> PROMPT
Look for the string "再用温和的肥皂" in the listing. Copy each line that has it.

> INPUT FOR THIS TASK

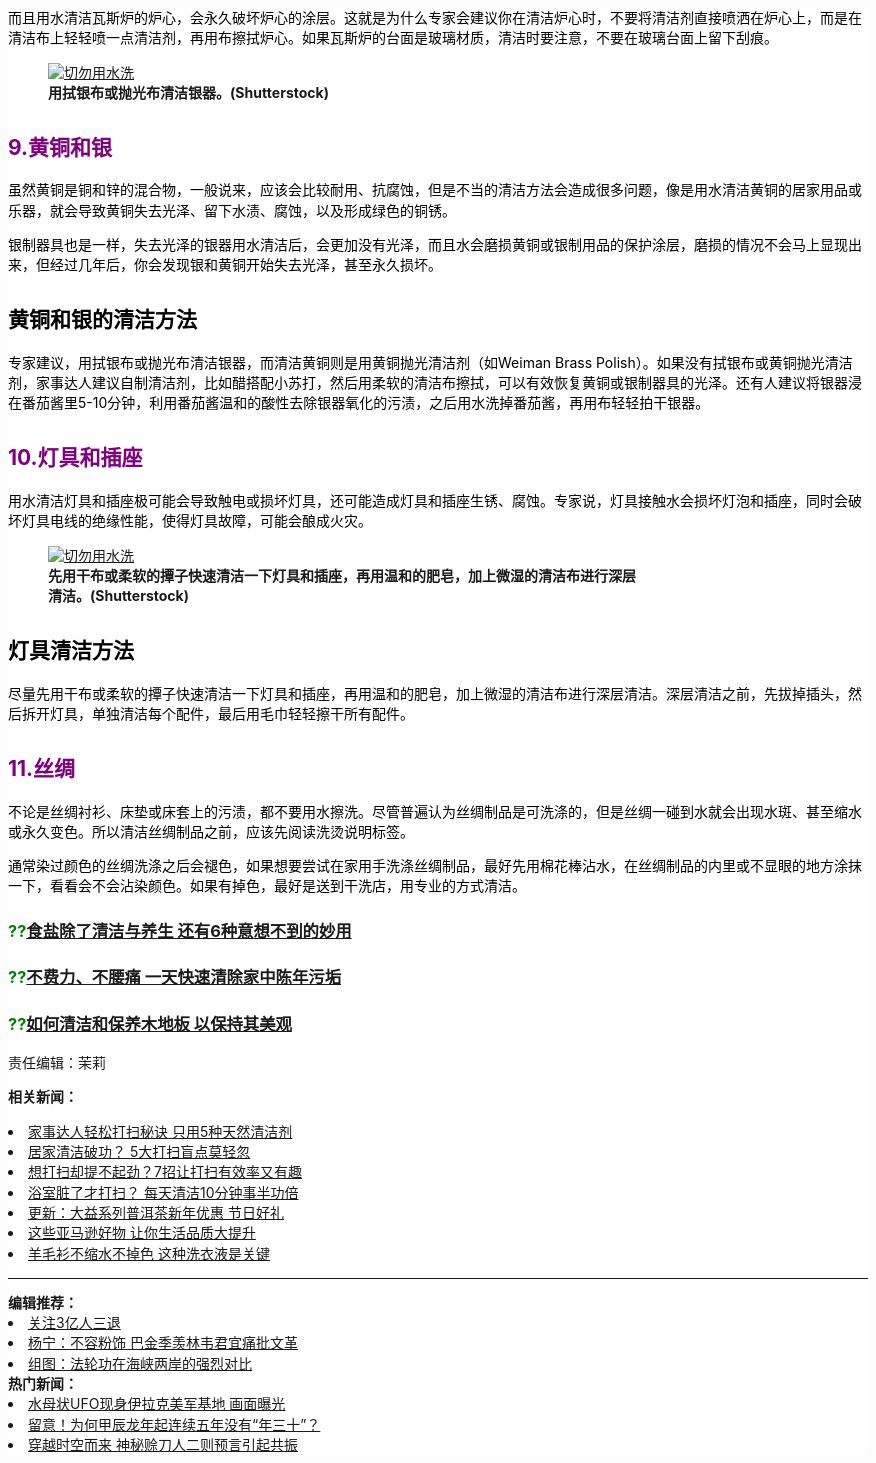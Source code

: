 <p><span style="color: #000000;">而且用水清洁瓦斯炉的炉心，会永久破坏炉心的涂层。这就是为什么专家会建议你在清洁炉心时，不要将清洁剂直接喷洒在炉心上，而是在清洁布上轻轻喷一点清洁剂，再用布擦拭炉心。如果瓦斯炉的台面是玻璃材质，清洁时要注意，不要在玻璃台面上留下刮痕。</span></p>
<figure id="attachment_14161759" aria-describedby="caption-attachment-14161759" style="width: 600px" class="wp-caption aligncenter"><a target="_blank" href="https://i.epochtimes.com/assets/uploads/2024/01/id14161759-shutterstock_524433634-e1705639887919.jpg"><img class="size-large wp-image-14161759" src="https://i.epochtimes.com/assets/uploads/2024/01/id14161759-shutterstock_524433634-600x389.jpg" alt="切勿用水洗" width="600" b="389" /></a><figcaption id="caption-attachment-14161759" class="wp-caption-text"><strong>用拭银布或抛光布清洁银器。(Shutterstock)</strong></figcaption></figure>
<h2><span style="color: #800080;">9.黄铜和银</span></h2>
<p><span style="color: #000000;">虽然黄铜是铜和锌的混合物，一般说来，应该会比较耐用、抗腐蚀，但是不当的清洁方法会造成很多问题，像是用水清洁黄铜的居家用品或乐器，就会导致黄铜失去光泽、留下水渍、腐蚀，以及形成绿色的铜锈。</span></p>
<p><span style="color: #000000;">银制器具也是一样，失去光泽的银器用水清洁后，会更加没有光泽，而且水会磨损黄铜或银制用品的保护涂层，磨损的情况不会马上显现出来，但经过几年后，你会发现银和黄铜开始失去光泽，甚至永久损坏。</span></p>
<h2><span style="color: #000000;">黄铜和<ahref="https://github.com/19920513/djy/blob/master/gb/tag/%E9%93%B6%E7%9A%84%E6%B8%85%E6%B4%81.md#1">银的清洁</a>方法</span></h2>
<p><span style="color: #000000;">专家建议，用拭银布或抛光布清洁银器，而清洁黄铜则是用黄铜抛光清洁剂（如Weiman Brass Polish）。如果没有拭银布或黄铜抛光清洁剂，家事达人建议自制清洁剂，比如醋搭配小苏打，然后用柔软的清洁布擦拭，可以有效恢复黄铜或银制器具的光泽。还有人建议将银器浸在番茄酱里5-10分钟，利用番茄酱温和的酸性去除银器氧化的污渍，之后用水洗掉番茄酱，再用布轻轻拍干银器。</span></p>
<h2><span style="color: #800080;">10.灯具和插座</span></h2>
<p><span style="color: #000000;">用水清洁灯具和插座极可能会导致触电或损坏灯具，还可能造成灯具和插座生锈、腐蚀。专家说，灯具接触水会损坏灯泡和插座，同时会破坏灯具电线的绝缘性能，使得灯具故障，可能会酿成火灾。</span></p>
<figure id="attachment_14161758" aria-describedby="caption-attachment-14161758" style="width: 600px" class="wp-caption aligncenter"><a target="_blank" href="https://i.epochtimes.com/assets/uploads/2024/01/id14161758-shutterstock_7512736-e1705639899658.jpg"><img class="size-large wp-image-14161758" src="https://i.epochtimes.com/assets/uploads/2024/01/id14161758-shutterstock_7512736-600x480.jpg" alt="切勿用水洗" width="600" b="480" /></a><figcaption id="caption-attachment-14161758" class="wp-caption-text"><strong>先用干布或柔软的撢子快速清洁一下灯具和插座，再用温和的肥皂，加上微湿的清洁布进行深层清洁。(Shutterstock)</strong></figcaption></figure>
<h2><span style="color: #000000;"><ahref="https://github.com/19920513/djy/blob/master/gb/tag/%E7%81%AF%E5%85%B7%E6%B8%85%E6%B4%81.md#1">灯具清洁</a>方法</span></h2>
<p><span style="color: #000000;">尽量先用干布或柔软的撢子快速清洁一下灯具和插座，再用温和的肥皂，加上微湿的清洁布进行深层清洁。深层清洁之前，先拔掉插头，然后拆开灯具，单独清洁每个配件，最后用毛巾轻轻擦干所有配件。</span></p>
<h2><span style="color: #800080;">11.丝绸</span></h2>
<p><span style="color: #000000;">不论是丝绸衬衫、床垫或床套上的污渍，都不要用水擦洗。尽管普遍认为丝绸制品是可洗涤的，但是丝绸一碰到水就会出现水斑、甚至缩水或永久变色。所以清洁丝绸制品之前，应该先阅读洗烫说明标签。</span></p>
<p><span style="color: #000000;">通常染过颜色的丝绸洗涤之后会褪色，如果想要尝试在家用手洗涤丝绸制品，最好先用棉花棒沾水，在丝绸制品的内里或不显眼的地方涂抹一下，看看会不会沾染颜色。如果有掉色，最好是送到干洗店，用专业的方式清洁。</span></p>
<h3><span style="color: #008000;">??<a style="color: #008000;" href=><a href="https://github.com/19920513/djy/blob/master/gb/22/3/20/n13659261.md#1">食盐除了清洁与养生 还有6种意想不到的妙用</a></span></h3>
<h3><span style="color: #008000;">??<a style="color: #008000;" href=><a href="https://github.com/19920513/djy/blob/master/gb/22/1/26/n13529618.md#1">不费力、不腰痛 一天快速清除家中陈年污垢</a></span></h3>
<h3><span style="color: #008000;">??<a style="color: #008000;" href=><a href="https://github.com/19920513/djy/blob/master/gb/21/12/31/n13472288.md#1">如何清洁和保养木地板 以保持其美观</a></span></h3>
<p>责任编辑：茉莉</p>
	
<strong>相关新闻：</strong>
<li><a href="https://github.com/19920513/djy/blob/master/gb/21/7/25/n13114273.md#1">家事达人轻松打扫秘诀 只用5种天然清洁剂</a></li>
<li><a href="https://github.com/19920513/djy/blob/master/gb/21/8/29/n13195077.md#1">居家清洁破功？ 5大打扫盲点莫轻忽</a></li>
<li><a href="https://github.com/19920513/djy/blob/master/gb/21/9/15/n13236090.md#1">想打扫却提不起劲？7招让打扫有效率又有趣</a></li>
<li><a href="https://github.com/19920513/djy/blob/master/gb/21/10/8/n13289574.md#1">浴室脏了才打扫？ 每天清洁10分钟事半功倍</a></li>
<li><a href="https://github.com/19920513/djy/blob/master/gb/23/11/21/n14121397.md#1">更新：大益系列普洱茶新年优惠 节日好礼</a></li>
<li><a href="https://github.com/19920513/djy/blob/master/gb/23/12/21/n14141316.md#1">这些亚马逊好物 让你生活品质大提升</a></li>
<li><a href="https://github.com/19920513/djy/blob/master/gb/23/12/12/n14135076.md#1">羊毛衫不缩水不掉色 这种洗衣液是关键</a></li>
<hr>
<strong>编辑推荐：</strong>
<li><a href="https://github.com/19920513/djy/blob/master/gb/18/5/10/n10381511.md?dfh#1" target="_blank">关注3亿人三退</a></li><li><a href="https://github.com/19920513/djy/blob/master/gb/18/1/13/n10054247.md#1" target="_blank">杨宁：不容粉饰 巴金季羡林韦君宜痛批文革</a></li><li><a href="https://github.com/19920513/djy/blob/master/gb/8/12/18/n2367165.md#1" target="_blank">组图：法轮功在海峡两岸的强烈对比</a></li>
<strong>热门新闻：</strong>
<li><a href="https://github.com/19920513/djy/blob/master/gb/24/1/12/n14156773.md#1">水母状UFO现身伊拉克美军基地 画面曝光</a></li>
<li><a href="https://github.com/19920513/djy/blob/master/gb/24/1/12/n14156765.md#1">留意！为何甲辰龙年起连续五年没有“年三十”？</a></li>
<li><a href="https://github.com/19920513/djy/blob/master/gb/24/1/9/n14154327.md#1">穿越时空而来 神秘赊刀人二则预言引起共振</a></li>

> RESPONSE TO THE TASK
<figure id="attachment_14161758" aria-describedby="caption-attachment-14161758" style="width: 600px" class="wp-caption aligncenter"><a target="_blank" href="https://i.epochtimes.com/assets/uploads/2024/01/id14161758-shutterstock_7512736-e1705639899658.jpg"><img class="size-large wp-image-14161758" src="https://i.epochtimes.com/assets/uploads/2024/01/id14161758-shutterstock_7512736-600x480.jpg" alt="切勿用水洗" width="600" b="480" /></a><figcaption id="caption-attachment-14161758" class="wp-caption-text"><strong>先用干布或柔软的撢子快速清洁一下灯具和插座，再用温和的肥皂，加上微湿的清洁布进行深层清洁。(Shutterstock)</strong></figcaption></figure>
<p><span style="color: #000000;">尽量先用干布或柔软的撢子快速清洁一下灯具和插座，再用温和的肥皂，加上微湿的清洁布进行深层清洁。深层清洁之前，先拔掉插头，然后拆开灯具，单独清洁每个配件，最后用毛巾轻轻擦干所有配件。</span></p>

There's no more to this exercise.